A group of researchers from the Institute of Physics, together with an international team, studied the dynamics of water molecules in beryl crystals. As reported in their recent article in Nature Communications [1], they succeeded in proving for the first time that, at low temperatures, these localized water molecules tend to align, exhibiting so-called incipient ferroelectricity.
The water molecules are known to exhibit a high dipole moment. Trapped in the beryl crystal lattice, they are subject to a regular arrangement at sites where they can reorient. The directions of their orientations are imposed by the crystal lattice which belongs to the hexagonal system; consequently, there are six equivalent orientations for each of the molecules. Owing to their dipole moments, the molecules can interact and influence dynamically their orientations. Such correlations cannot be observed in liquid water nor ice, where the dipole-dipole interactions are dominated by the stronger short-range hydrogen bonding. Beryl represents a convenient host medium, imposing a moderate spacing among the water molecules (of the order of 1 nm) which prevents the hydrogen bonds to form. It is also possible to grow water-free beryl crystals, which enables a clear identification of the contribution of the water molecules themselves.
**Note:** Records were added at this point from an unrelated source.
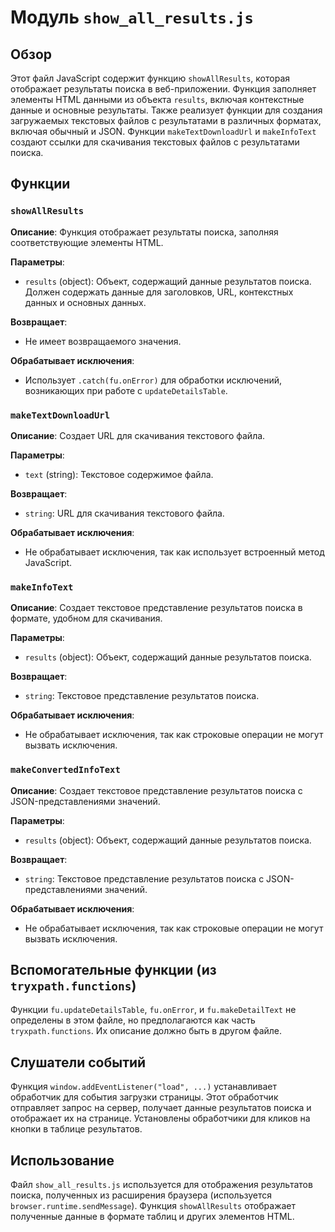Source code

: # Модуль `show_all_results.js`

## Обзор

Этот файл JavaScript содержит функцию `showAllResults`, которая отображает результаты поиска в веб-приложении. Функция заполняет элементы HTML данными из объекта `results`, включая контекстные данные и основные результаты.  Также реализует функции для создания загружаемых текстовых файлов с результатами в различных форматах, включая обычный и JSON.  Функции `makeTextDownloadUrl` и `makeInfoText` создают ссылки для скачивания текстовых файлов с результатами поиска.

## Функции

### `showAllResults`

**Описание**: Функция отображает результаты поиска, заполняя соответствующие элементы HTML.

**Параметры**:

- `results` (object): Объект, содержащий данные результатов поиска. Должен содержать данные для заголовков, URL, контекстных данных и основных данных.

**Возвращает**:

- Не имеет возвращаемого значения.

**Обрабатывает исключения**:

- Использует `.catch(fu.onError)` для обработки исключений, возникающих при работе с `updateDetailsTable`.


### `makeTextDownloadUrl`

**Описание**: Создает URL для скачивания текстового файла.

**Параметры**:

- `text` (string): Текстовое содержимое файла.

**Возвращает**:

- `string`: URL для скачивания текстового файла.

**Обрабатывает исключения**:

- Не обрабатывает исключения, так как использует встроенный метод JavaScript.

### `makeInfoText`

**Описание**: Создает текстовое представление результатов поиска в формате, удобном для скачивания.

**Параметры**:

- `results` (object): Объект, содержащий данные результатов поиска.

**Возвращает**:

- `string`: Текстовое представление результатов поиска.

**Обрабатывает исключения**:

- Не обрабатывает исключения, так как строковые операции не могут вызвать исключения.

### `makeConvertedInfoText`

**Описание**: Создает текстовое представление результатов поиска с JSON-представлениями значений.

**Параметры**:

- `results` (object): Объект, содержащий данные результатов поиска.

**Возвращает**:

- `string`: Текстовое представление результатов поиска с JSON-представлениями значений.

**Обрабатывает исключения**:

- Не обрабатывает исключения, так как строковые операции не могут вызвать исключения.


## Вспомогательные функции (из `tryxpath.functions`)

Функции `fu.updateDetailsTable`, `fu.onError`, и `fu.makeDetailText` не определены в этом файле, но предполагаются как часть `tryxpath.functions`.  Их описание должно быть в другом файле.


## Слушатели событий

Функция `window.addEventListener("load", ...)` устанавливает обработчик для события загрузки страницы. Этот обработчик отправляет запрос на сервер, получает данные результатов поиска и отображает их на странице. Установлены обработчики для кликов на кнопки в таблице результатов.

## Использование

Файл `show_all_results.js` используется для отображения результатов поиска, полученных из расширения браузера (используется `browser.runtime.sendMessage`).  Функция `showAllResults` отображает полученные данные в формате таблиц и других элементов HTML.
In the Institute of Physics, the dynamical behaviour of beryl crystals was studied by several techniques of the broad-band dielectric spectroscopy. It was shown that the collective vibrations of the crystal water exhibit a soft mode – a vibrational resonance whose frequency decreases upon cooling. In many known crystals, soft modes initiate a phase transition to an ordered (ferroelectric) state which occurs below a certain, so-called Curie temperature. The parameters of the water soft mode in beryl can be described by known equations which yield that the Curie temperature for water in beryl is below absolute zero. This implies that, together with the dipole-dipole interaction, there are other inter-atomic forces which prevent the ordered state from appearing. The published discovery opens the possibility, though, that a different host crystal would enable a ferroelectric ordering. In view of the importance of water, which appears in different confined forms in all living organisms and many inorganic objects, one can expect that the ordering of electrical dipole moments of water molecules plays an important role in some systems.